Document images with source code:

————

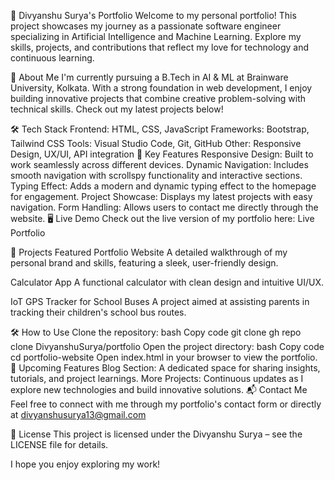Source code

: 💼 Divyanshu Surya's Portfolio
Welcome to my personal portfolio! This project showcases my journey as a passionate software engineer specializing in Artificial Intelligence and Machine Learning. Explore my skills, projects, and contributions that reflect my love for technology and continuous learning.

🚀 About Me
I'm currently pursuing a B.Tech in AI & ML at Brainware University, Kolkata. With a strong foundation in web development, I enjoy building innovative projects that combine creative problem-solving with technical skills. Check out my latest projects below!

🛠️ Tech Stack
Frontend: HTML, CSS, JavaScript
Frameworks: Bootstrap, Tailwind CSS
Tools: Visual Studio Code, Git, GitHub
Other: Responsive Design, UX/UI, API integration
🌟 Key Features
Responsive Design: Built to work seamlessly across different devices.
Dynamic Navigation: Includes smooth navigation with scrollspy functionality and interactive sections.
Typing Effect: Adds a modern and dynamic typing effect to the homepage for engagement.
Project Showcase: Displays my latest projects with easy navigation.
Form Handling: Allows users to contact me directly through the website.
🖥️ Live Demo
Check out the live version of my portfolio here: Live Portfolio

📝 Projects Featured
Portfolio Website
A detailed walkthrough of my personal brand and skills, featuring a sleek, user-friendly design.

Calculator App
A functional calculator with clean design and intuitive UI/UX.

IoT GPS Tracker for School Buses
A project aimed at assisting parents in tracking their children's school bus routes.

🛠️ How to Use
Clone the repository:
bash
Copy code
git clone gh repo clone DivyanshuSurya/portfolio
Open the project directory:
bash
Copy code
cd portfolio-website
Open index.html in your browser to view the portfolio.
🔧 Upcoming Features
Blog Section: A dedicated space for sharing insights, tutorials, and project learnings.
More Projects: Continuous updates as I explore new technologies and build innovative solutions.
📬 Contact Me
Feel free to connect with me through my portfolio's contact form or directly at divyanshusurya13@gmail.com

🚨 License
This project is licensed under the Divyanshu Surya – see the LICENSE file for details.

I hope you enjoy exploring my work!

————

Your goal: Print the records above exactly as they stand, but leave out the pictures.

Solution:
Source code

: 💼 Divyanshu Surya's Portfolio
Welcome to my personal portfolio! This project showcases my journey as a passionate software engineer specializing in Artificial Intelligence and Machine Learning. Explore my skills, projects, and contributions that reflect my love for technology and continuous learning.

🚀 About Me
I'm currently pursuing a B.Tech in AI & ML at Brainware University, Kolkata. With a strong foundation in web development, I enjoy building innovative projects that combine creative problem-solving with technical skills. Check out my latest projects below!

🛠️ Tech Stack
Frontend: HTML, CSS, JavaScript
Frameworks: Bootstrap, Tailwind CSS
Tools: Visual Studio Code, Git, GitHub
Other: Responsive Design, UX/UI, API integration
🌟 Key Features
Responsive Design: Built to work seamlessly across different devices.
Dynamic Navigation: Includes smooth navigation with scrollspy functionality and interactive sections.
Typing Effect: Adds a modern and dynamic typing effect to the homepage for engagement.
Project Showcase: Displays my latest projects with easy navigation.
Form Handling: Allows users to contact me directly through the website.
🖥️ Live Demo
Check out the live version of my portfolio here: Live Portfolio

📝 Projects Featured
Portfolio Website
A detailed walkthrough of my personal brand and skills, featuring a sleek, user-friendly design.

Calculator App
A functional calculator with clean design and intuitive UI/UX.

IoT GPS Tracker for School Buses
A project aimed at assisting parents in tracking their children's school bus routes.

🛠️ How to Use
Clone the repository:
bash
Copy code
git clone gh repo clone DivyanshuSurya/portfolio
Open the project directory:
bash
Copy code
cd portfolio-website
Open index.html in your browser to view the portfolio.
🔧 Upcoming Features
Blog Section: A dedicated space for sharing insights, tutorials, and project learnings.
More Projects: Continuous updates as I explore new technologies and build innovative solutions.
📬 Contact Me
Feel free to connect with me through my portfolio's contact form or directly at divyanshusurya13@gmail.com

🚨 License
This project is licensed under the Divyanshu Surya – see the LICENSE file for details.

I hope you enjoy exploring my work!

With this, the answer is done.